B i p o l a r
El agua se desborda. Las fuentes del cielo se han quebrado. Sobre Revolución, casi esquina con Juárez, fluye una cascada estruendosa. El horizonte se torna esfumado; un manchón gris reemplaza la panorámica de techos, cableado, edificios envejecidos, departamentos lujosos, negocios ilegales disfrazados y uno que otro árbol que -podría jurarlo- había aquí hace unos segundos. Sin aviso el repiqueteo melódico se convierte en tamboreo bélico escoltado por impactos de bala. Una corriente de aire frío se apresura a recorrer cada punto cardinal de ida y vuelta, converge en cada persona a la vez que las evade.

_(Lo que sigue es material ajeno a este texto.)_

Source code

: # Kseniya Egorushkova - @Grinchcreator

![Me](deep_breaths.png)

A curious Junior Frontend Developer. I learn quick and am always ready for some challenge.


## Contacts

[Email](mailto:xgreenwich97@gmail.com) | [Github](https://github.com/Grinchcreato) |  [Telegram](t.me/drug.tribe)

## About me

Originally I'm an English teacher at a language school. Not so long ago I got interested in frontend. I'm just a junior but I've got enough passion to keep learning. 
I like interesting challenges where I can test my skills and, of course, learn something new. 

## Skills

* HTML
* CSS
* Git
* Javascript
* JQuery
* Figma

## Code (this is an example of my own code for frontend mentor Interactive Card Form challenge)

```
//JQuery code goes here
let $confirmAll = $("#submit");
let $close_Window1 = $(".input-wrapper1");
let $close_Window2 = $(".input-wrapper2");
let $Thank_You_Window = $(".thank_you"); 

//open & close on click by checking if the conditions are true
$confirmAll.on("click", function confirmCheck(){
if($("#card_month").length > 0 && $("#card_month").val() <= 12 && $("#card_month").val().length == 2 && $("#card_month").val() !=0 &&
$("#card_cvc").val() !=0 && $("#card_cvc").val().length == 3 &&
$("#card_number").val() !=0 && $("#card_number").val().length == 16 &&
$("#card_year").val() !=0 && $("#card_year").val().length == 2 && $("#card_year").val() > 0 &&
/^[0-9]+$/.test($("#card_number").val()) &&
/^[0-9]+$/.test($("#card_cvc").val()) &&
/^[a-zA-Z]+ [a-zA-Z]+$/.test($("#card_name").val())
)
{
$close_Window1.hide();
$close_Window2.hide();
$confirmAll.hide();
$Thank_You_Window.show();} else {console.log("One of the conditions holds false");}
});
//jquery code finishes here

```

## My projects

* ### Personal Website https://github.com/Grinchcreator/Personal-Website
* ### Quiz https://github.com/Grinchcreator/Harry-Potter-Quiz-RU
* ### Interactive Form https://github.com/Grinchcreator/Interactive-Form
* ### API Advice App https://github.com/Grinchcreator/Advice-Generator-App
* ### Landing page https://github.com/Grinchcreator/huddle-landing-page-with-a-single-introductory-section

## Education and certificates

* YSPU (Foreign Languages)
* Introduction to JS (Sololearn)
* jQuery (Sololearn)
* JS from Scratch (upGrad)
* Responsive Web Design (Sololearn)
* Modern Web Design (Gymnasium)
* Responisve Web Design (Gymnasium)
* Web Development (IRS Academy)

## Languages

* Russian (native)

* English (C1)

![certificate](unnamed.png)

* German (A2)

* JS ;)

Esferas de hielo, metamorfosis de la lluvia, tan duras como la piedra que venció a Goliat, tan frías como la soledad en la palma de tu mano, caen golpeando frentes. El granizo contiene los reclamos de dioses en el cielo. El viento silba con afán de amenaza. Flashes en medio de las nubes dan la introducción, cuando el apuro del ¡Boom! lo confirma: rey trueno impone su dominio sobre las montañas empapadas y maltratadas de la Tierra.
De pronto la lluvia reduce su volumen. Esta ciudad floreciente, antes sumida en melancólica oscuridad, encamina sus pasos hacia la luz. Otros dioses retoman sus fuerzas e impregnan al mundo con tonos amarillos-blancos. Tal contraste asombra a los transeúntes, quienes avanzan aún agazapados por temor a los rezagos de la lluvia. Ahora los ríos de cristal dan paso a calles empedradas y un destello angelical nubla la vista por la hermosura de su magnificencia. Aunque el brillo meloso incomode a miradas sensibles, seguirá danzante entre las aceras.
El aire huele a fresco. Huele a una disputa sin ganadores entre dioses del estrépito y de la serenidad. Ruidosa calma en armonía interrumpida. La gente se acostumbra a cambios tan repentinos porque saben que la contradicción vuelve únicas a las ciudades con mil nombres, porque saben que así de cambiante es nuestro clima, sucede y sucede con toda naturalidad.